At a press conference in the Capitol marking Colorectal Cancer Awareness Month, speakers said Mississippi continues to carry some of the country’s worst colorectal cancer outcomes. From 2018 to 2022, more than 8,200 Mississippians were diagnosed with the disease and more than 3,100 died.
Mississippi Sate Department of Health medical director Dr. Tami Brooks said 663 Mississippians died from colorectal cancer in 2023 alone. She also said about 61% of cases in Mississippi are diagnosed at a late stage, when treatment is harder and survival rates are lower.
Speakers said many of those deaths could be prevented through screening, which can catch cancer early and, in some cases, stop it before it starts by finding precancerous growths.
The concern is especially acute in Mississippi, where screening rates still lag. One recent review put the state’s colorectal cancer screening rate at about 62.5%, below the national rate of about 66.9%. The same paper put Mississippi’s mortality rate at 17.6 deaths per 100,000 people, compared with 12.9 nationally.
Doctors at Monday’s event also pointed to a rise in cases among younger adults. Brooks said colorectal cancer is now the leading cause of cancer death nationally among adults younger than 50.
For Bryce Ramsey, a nurse from Canton, that warning was personal. Ramsey said she was diagnosed with colon cancer at 33 after initially brushing off symptoms. She later learned she has Lynch syndrome, a genetic condition that raises colorectal cancer risk.
“If you have one symptom, it may not be anything, but if you have more than one symptom that persists, don't let anyone tell you that you're too young to have cancer,” Ramsey said.
Dr. Justin Turner, community health officer at the University of Mississippi Medical Center, said one of the biggest dangers is that people assume they are healthy because they do not feel sick.
“The absence of symptoms does not mean the absence of disease,” Turner said.
Turner said about 70% of eligible Mississippians were screened in 2020, up from about 55% in 2014, but still leaving roughly 30% unscreened. Dr. Manju George, chair of the Mississippi Colorectal Cancer Roundtable, said screening rates among Mississippians ages 45 to 49 remain below 40%.
Brooks said the problem is not just a lack of awareness.
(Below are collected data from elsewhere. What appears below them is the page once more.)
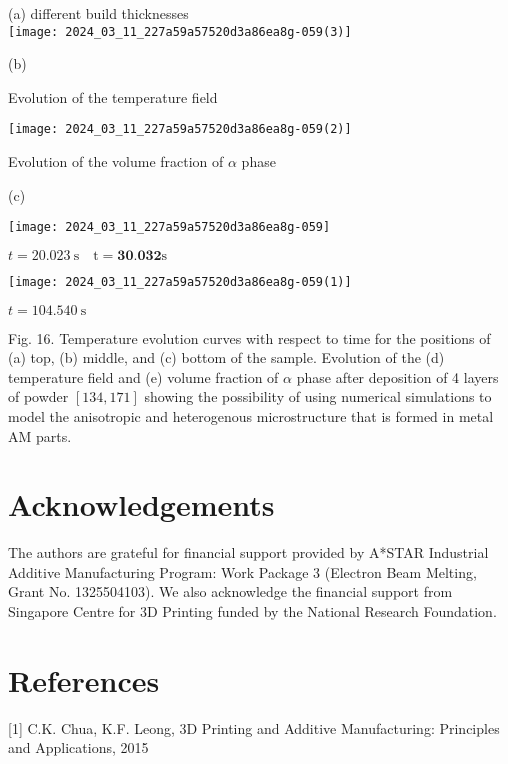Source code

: \documentclass[10pt]{article}
\begin{document}
(a) different build thicknesses\\
\texttt{[image: 2024\_03\_11\_227a59a57520d3a86ea8g-059(3)]}

(b)

Evolution of the temperature field

\begin{center}
\texttt{[image: 2024\_03\_11\_227a59a57520d3a86ea8g-059(2)]}
\end{center}

Evolution of the volume fraction of $\alpha$ phase

(c)

\begin{center}
\texttt{[image: 2024\_03\_11\_227a59a57520d3a86ea8g-059]}
\end{center}

$t=20.023 \mathrm{~s} \quad \mathrm{t}=\mathbf{3 0 . 0 3 2 \mathrm { s }}$

\begin{center}
\texttt{[image: 2024\_03\_11\_227a59a57520d3a86ea8g-059(1)]}
\end{center}

$t=104.540 \mathrm{~s}$

Fig. 16. Temperature evolution curves with respect to time for the positions of (a) top, (b) middle, and (c) bottom of the sample. Evolution of the (d) temperature field and (e) volume fraction of $\alpha$ phase after deposition of 4 layers of powder $[134,171]$ showing the possibility of using numerical simulations to model the anisotropic and heterogenous microstructure that is formed in metal AM parts.

\section*{Acknowledgements}
The authors are grateful for financial support provided by A*STAR Industrial Additive Manufacturing Program: Work Package 3 (Electron Beam Melting, Grant No. 1325504103). We also acknowledge the financial support from Singapore Centre for 3D Printing funded by the National Research Foundation.

\section*{References}
[1] C.K. Chua, K.F. Leong, 3D Printing and Additive Manufacturing: Principles and Applications, 2015
\end{document}

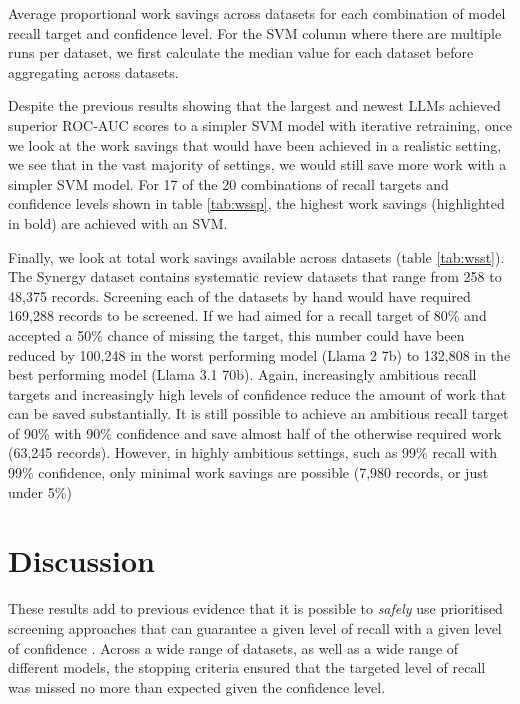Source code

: \documentclass{article}
\begin{document}
	\begin{table}
		\centering
		
		\caption{Average proportional work savings across datasets for each combination of  model recall target and confidence level. For the SVM column where there are multiple runs per dataset, we first calculate the median value for each dataset before aggregating across datasets.}
		\label{tab:wsst}
	\end{table}
	
	Despite the previous results showing that the largest and newest LLMs achieved superior ROC-AUC scores to a simpler SVM model with iterative retraining, once we look at the work savings that would have been achieved in a realistic setting, we see that in the vast majority of settings, we would still save more work with a simpler SVM model. For 17 of the 20 combinations of recall targets and confidence levels shown in table \ref{tab:wssp}, the highest work savings (highlighted in bold) are achieved with an SVM.
	
	Finally, we look at total work savings available across datasets (table \ref{tab:wsst}). The Synergy dataset contains systematic review datasets that range from 258 to 48,375 records. 
	Screening each of the datasets by hand would have required 169,288 records to be screened.	
	If we had aimed for a recall target of 80\% and accepted a 50\% chance of missing the target, this number could have been reduced by 100,248 in the worst performing model (Llama 2 7b) to 132,808 in the best performing model (Llama 3.1 70b).
	Again, increasingly ambitious recall targets and increasingly high levels of confidence reduce the amount of work that can be saved substantially. It is still possible to achieve an ambitious recall target of 90\% with 90\% confidence and save almost half of the otherwise required work (63,245 records). However, in highly ambitious settings, such as 99\% recall with 99\% confidence, only minimal work savings are possible (7,980 records, or just under 5\%)

	
	\section*{Discussion}
	
	These results add to previous evidence that it is possible to \textit{safely} use prioritised screening approaches that can guarantee a given level of recall with a given level of confidence \cite{callaghan_statistical_2020}. Across a wide range of datasets, as well as a wide range of different models, the stopping criteria ensured that the targeted level of recall was missed no more than expected given the confidence level.
	
\end{document}
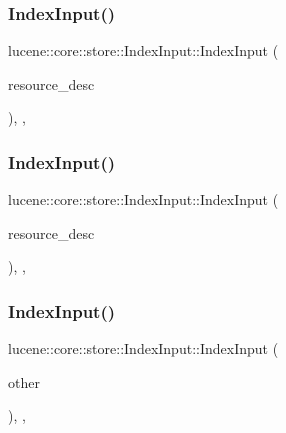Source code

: \subsubsection{\texorpdfstring{Index\+Input()}{IndexInput()}\hspace{0.1cm}{\footnotesize\ttfamily [1/4]}}
{\footnotesize\ttfamily lucene\+::core\+::store\+::\+Index\+Input\+::\+Index\+Input (\begin{DoxyParamCaption}\item[{\mbox{\hyperlink{ZlibCrc32_8h_a2c212835823e3c54a8ab6d95c652660e}{const}} std\+::string \&}]{resource\+\_\+desc }\end{DoxyParamCaption})\hspace{0.3cm}{\ttfamily [inline]}, {\ttfamily [explicit]}, {\ttfamily [protected]}}

\mbox{\label{classlucene_1_1core_1_1store_1_1IndexInput_ab44b2af4586b443c23c5f709e57ec218}} 
\subsubsection{\texorpdfstring{Index\+Input()}{IndexInput()}\hspace{0.1cm}{\footnotesize\ttfamily [2/4]}}
{\footnotesize\ttfamily lucene\+::core\+::store\+::\+Index\+Input\+::\+Index\+Input (\begin{DoxyParamCaption}\item[{std\+::string \&\&}]{resource\+\_\+desc }\end{DoxyParamCaption})\hspace{0.3cm}{\ttfamily [inline]}, {\ttfamily [explicit]}, {\ttfamily [protected]}}

\mbox{\label{classlucene_1_1core_1_1store_1_1IndexInput_a58b86342cc2687096e890f4ed0249abe}} 
\subsubsection{\texorpdfstring{Index\+Input()}{IndexInput()}\hspace{0.1cm}{\footnotesize\ttfamily [3/4]}}
{\footnotesize\ttfamily lucene\+::core\+::store\+::\+Index\+Input\+::\+Index\+Input (\begin{DoxyParamCaption}\item[{\mbox{\hyperlink{ZlibCrc32_8h_a2c212835823e3c54a8ab6d95c652660e}{const}} \mbox{\hyperlink{classlucene_1_1core_1_1store_1_1IndexInput}{Index\+Input}} \&}]{other }\end{DoxyParamCaption})\hspace{0.3cm}{\ttfamily [inline]}, {\ttfamily [explicit]}, {\ttfamily [protected]}}

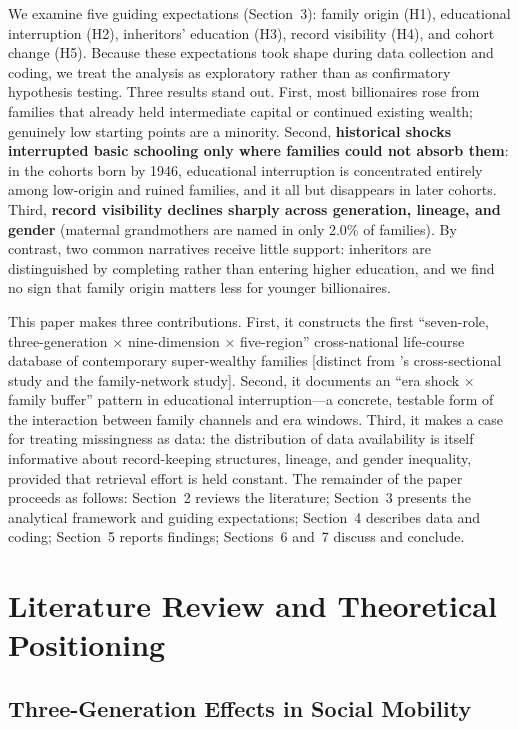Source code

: \documentclass[11pt,a4paper]{article}
\begin{document}
We examine five guiding expectations (Section~3): family origin (H1), educational interruption (H2), inheritors' education (H3), record visibility (H4), and cohort change (H5). Because these expectations took shape during data collection and coding, we treat the analysis as exploratory rather than as confirmatory hypothesis testing. Three results stand out. First, most billionaires rose from families that already held intermediate capital or continued existing wealth; genuinely low starting points are a minority. Second, \textbf{historical shocks interrupted basic schooling only where families could not absorb them}: in the cohorts born by 1946, educational interruption is concentrated entirely among low-origin and ruined families, and it all but disappears in later cohorts. Third, \textbf{record visibility declines sharply across generation, lineage, and gender} (maternal grandmothers are named in only 2.0\% of families). By contrast, two common narratives receive little support: inheritors are distinguished by completing rather than entering higher education, and we find no sign that family origin matters less for younger billionaires.

This paper makes three contributions. First, it constructs the first ``seven-role, three-generation $\times$ nine-dimension $\times$ five-region'' cross-national life-course database of contemporary super-wealthy families [distinct from \citet{lillie2025}'s cross-sectional study and the \citet{familyweb2023} family-network study]. Second, it documents an ``era shock $\times$ family buffer'' pattern in educational interruption---a concrete, testable form of the interaction between family channels and era windows. Third, it makes a case for treating missingness as data: the distribution of data availability is itself informative about record-keeping structures, lineage, and gender inequality, provided that retrieval effort is held constant. The remainder of the paper proceeds as follows: Section~2 reviews the literature; Section~3 presents the analytical framework and guiding expectations; Section~4 describes data and coding; Section~5 reports findings; Sections~6 and~7 discuss and conclude.

\section{Literature Review and Theoretical Positioning}
\label{sec:lit}

\subsection{Three-Generation Effects in Social Mobility}
\end{document}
In an interview after the press conference, she said many of the people missing screening are uninsured or facing transportation barriers that complicate access to colonoscopy and follow-up care.
“Access to care is one of our biggest barriers,” Brooks said. “We do have an uninsured adult population, who are often working so they can't take off work.”
Research on colorectal cancer in Mississippi points to broader structural problems behind the state’s rates, including high poverty, lower insurance coverage, provider shortages and long travel distances for care. One paper notes that all 82 Mississippi counties are considered medically underserved and that some Delta residents may have to travel about 75 miles to reach basic health services.
Brooks said the Mississippi State Department of Health and its partners are trying to expand access through mail-out stool tests, which can be done at home and detect blood or abnormal DNA in stool.
Amy Ellis with the American Cancer Society said colonoscopy remains the gold standard, but described getting people into any screening pipeline as a critical first step.
“The best test is the one that you're going to do,” she said.